-------- Supplied records --------

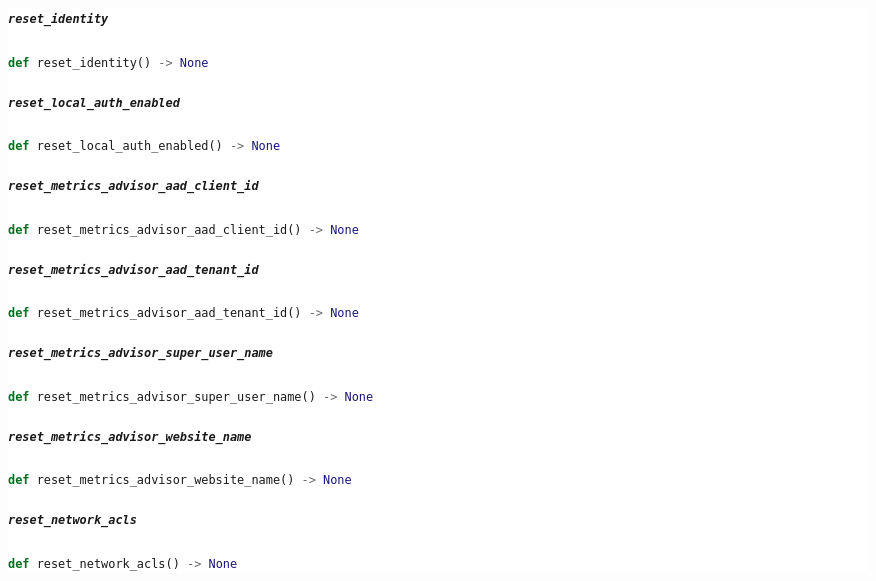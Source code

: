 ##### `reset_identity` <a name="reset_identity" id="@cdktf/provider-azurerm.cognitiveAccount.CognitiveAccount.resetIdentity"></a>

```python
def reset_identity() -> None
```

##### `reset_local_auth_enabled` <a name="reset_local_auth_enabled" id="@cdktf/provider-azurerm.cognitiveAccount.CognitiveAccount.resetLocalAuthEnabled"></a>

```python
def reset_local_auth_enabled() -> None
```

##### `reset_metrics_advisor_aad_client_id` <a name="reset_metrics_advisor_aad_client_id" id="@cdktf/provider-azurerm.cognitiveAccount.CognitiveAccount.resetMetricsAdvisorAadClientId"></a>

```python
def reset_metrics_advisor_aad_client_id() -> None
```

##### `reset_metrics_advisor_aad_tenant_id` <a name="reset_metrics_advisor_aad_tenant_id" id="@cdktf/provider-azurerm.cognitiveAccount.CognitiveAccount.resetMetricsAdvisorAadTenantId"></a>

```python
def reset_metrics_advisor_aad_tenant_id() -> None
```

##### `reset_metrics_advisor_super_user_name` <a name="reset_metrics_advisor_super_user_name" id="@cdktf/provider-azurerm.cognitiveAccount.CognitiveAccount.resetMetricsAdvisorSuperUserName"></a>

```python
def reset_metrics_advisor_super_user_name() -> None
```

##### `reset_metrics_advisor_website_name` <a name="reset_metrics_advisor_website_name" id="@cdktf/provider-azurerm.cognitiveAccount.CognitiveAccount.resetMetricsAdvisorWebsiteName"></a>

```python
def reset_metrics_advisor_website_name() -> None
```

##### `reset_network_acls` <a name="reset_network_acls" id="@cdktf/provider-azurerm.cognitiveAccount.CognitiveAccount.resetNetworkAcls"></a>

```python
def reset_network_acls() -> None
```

--------

Go through the records above and return every line that holds the string "None".

def reset_identity() -> None
def reset_local_auth_enabled() -> None
def reset_metrics_advisor_aad_client_id() -> None
def reset_metrics_advisor_aad_tenant_id() -> None
def reset_metrics_advisor_super_user_name() -> None
def reset_metrics_advisor_website_name() -> None
def reset_network_acls() -> None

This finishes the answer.